Below is federal data on the loans students use to pay for Empire Beauty School-Avondale— how much they borrow, how that debt is spread across the student body, and what it costs to pay back. All figures come from the U.S. Department of Education and IPEDS.
At Empire Beauty School-Avondale specifically, 55% of new students use loans toward freshman-year expenses, with a typical loan of $7,367 per borrower, covering both private and federal loans.
The typical federal loan comes to $7,367. That sits at or beyond the $5,500 first-year federal limit for a typical dependent student. Remember the all-undergraduate figures below leave out private loans, so they will look lower than this private-plus-federal freshman amount.
For undergraduates overall at Empire Beauty School-Avondale, 49% borrow through federal student loan programs, averaging $7,363 each per year. It comes to 0.1% less than the $7,367 freshmen take on.
Repeating that yearly amount projects to about $14,726 after two years and $29,452 by the fourth year. This projection keeps yearly federal borrowing flat and excludes private and Parent PLUS loans.
| Undergraduate federal borrowing | Value |
|---|---|
| Share using federal loans | 49% |
| Average federal loan per year | $7,363 |
| Undergraduates with a federal loan | 172 |
| Total federal loans (one year) | $1,266,363 |
The median student at Empire Beauty School-Avondale borrows $6,333 in federal student loans.
| Borrower group | Median federal debt |
|---|---|
| All federal borrowers | $6,333 |
| Students who completed (graduates) | $10,231 |
| Students who withdrew | $4,750 |
Withdrawn-student debt matters because those borrowers carry the loans without the degree that helps repay them.
Half of all borrowers fall between the 25th and 75th percentiles shown below for Empire Beauty School-Avondale.
| Percentile | Cumulative Federal Debt |
|---|---|
| 10th percentile (lowest-debt students) | $2,750 |
| 25th percentile | $4,750 |
| 75th percentile | $12,347 |
| 90th percentile (highest-debt students) | $16,000 |
The gap between the 10th and 90th percentile is the clearest single measure of how widely borrowing varies at Empire Beauty School-Avondale.
The figures above count only the students own federal loans.
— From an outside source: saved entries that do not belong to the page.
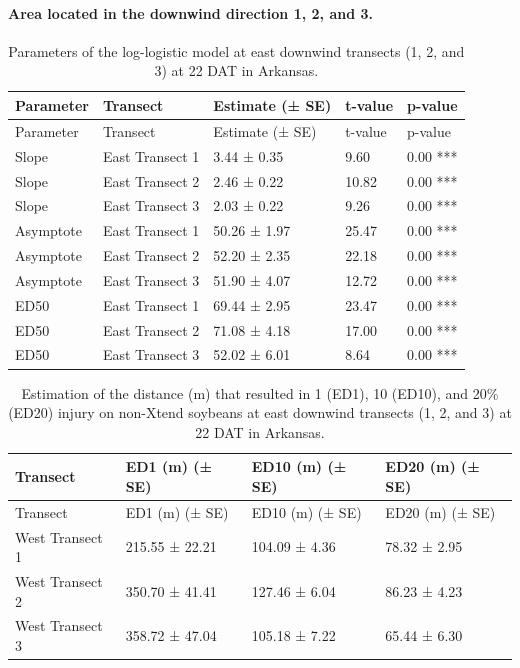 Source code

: \documentclass[]{article}
\let\oldparagraph\paragraph
\renewcommand{\paragraph}[1]{\oldparagraph{#1}\mbox{}}
\begin{document}
\pagebreak
\newpage

\paragraph{\texorpdfstring{Area located in the \textbf{downwind}
direction 1, 2, and
3.}{Area located in the downwind direction 1, 2, and 3.}}\label{area-located-in-the-downwind-direction-1-2-and-3.}

\begin{longtable}[]{@{}lllll@{}}
\caption{Parameters of the log-logistic model at east downwind transects
(1, 2, and 3) at 22 DAT in Arkansas.}\tabularnewline
\toprule
Parameter & Transect & Estimate (± SE) & t-value &
p-value\tabularnewline
\midrule
\endfirsthead
\toprule
Parameter & Transect & Estimate (± SE) & t-value &
p-value\tabularnewline
\midrule
\endhead
Slope & East Transect 1 & 3.44 ± 0.35 & 9.60 & 0.00 ***\tabularnewline
Slope & East Transect 2 & 2.46 ± 0.22 & 10.82 & 0.00 ***\tabularnewline
Slope & East Transect 3 & 2.03 ± 0.22 & 9.26 & 0.00 ***\tabularnewline
Asymptote & East Transect 1 & 50.26 ± 1.97 & 25.47 & 0.00
***\tabularnewline
Asymptote & East Transect 2 & 52.20 ± 2.35 & 22.18 & 0.00
***\tabularnewline
Asymptote & East Transect 3 & 51.90 ± 4.07 & 12.72 & 0.00
***\tabularnewline
ED50 & East Transect 1 & 69.44 ± 2.95 & 23.47 & 0.00 ***\tabularnewline
ED50 & East Transect 2 & 71.08 ± 4.18 & 17.00 & 0.00 ***\tabularnewline
ED50 & East Transect 3 & 52.02 ± 6.01 & 8.64 & 0.00 ***\tabularnewline
\bottomrule
\end{longtable}

\begin{longtable}[]{@{}llll@{}}
\caption{Estimation of the distance (m) that resulted in 1 (ED1), 10
(ED10), and 20\% (ED20) injury on non-Xtend soybeans at east downwind
transects (1, 2, and 3) at 22 DAT in Arkansas.}\tabularnewline
\toprule
Transect & ED1 (m) (± SE) & ED10 (m) (± SE) & ED20 (m) (±
SE)\tabularnewline
\midrule
\endfirsthead
\toprule
Transect & ED1 (m) (± SE) & ED10 (m) (± SE) & ED20 (m) (±
SE)\tabularnewline
\midrule
\endhead
West Transect 1 & 215.55 ± 22.21 & 104.09 ± 4.36 & 78.32 ±
2.95\tabularnewline
West Transect 2 & 350.70 ± 41.41 & 127.46 ± 6.04 & 86.23 ±
4.23\tabularnewline
West Transect 3 & 358.72 ± 47.04 & 105.18 ± 7.22 & 65.44 ±
6.30\tabularnewline
\bottomrule
\end{longtable}
\end{document}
Adding PLUS loans (borrowed by parents or graduate students) gives a fuller picture of total borrowing at Empire Beauty School-Avondale.
| Group | Borrowers | Median debt incl. PLUS |
|---|---|---|
| All borrowers | 265 | $6,222 |
| Completed (graduates) | 169 | $6,974 |
| Did not complete | 96 | $5,271 |
For students who completed, the median total debt including PLUS loans works out to a standard 10-year payment of about $82.93/mo.
The split below distinguishes Stafford borrowers from non-Stafford borrowers at Empire Beauty School-Avondale.
Stafford This Year vs Not
| Cohort | Borrowers | Median debt incl. PLUS |
|---|---|---|
| Stafford loan this year | 252 | — |
| No Stafford loan this year | 13 | — |
The indicators below describe what the typical debt costs to pay back at Empire Beauty School-Avondale.
The default rate measures how many borrowers fall behind and ultimately fail to repay their federal loans. The official Department of Education two-year default rate for Empire Beauty School-Avondale follows.
| Metric | Value |
|---|---|
| 2-year cohort default rate | 8.8% |
| Borrowers in the cohort | 371 |
This rate follows a borrower cohort from the start of repayment through the two-year window the Department of Education uses.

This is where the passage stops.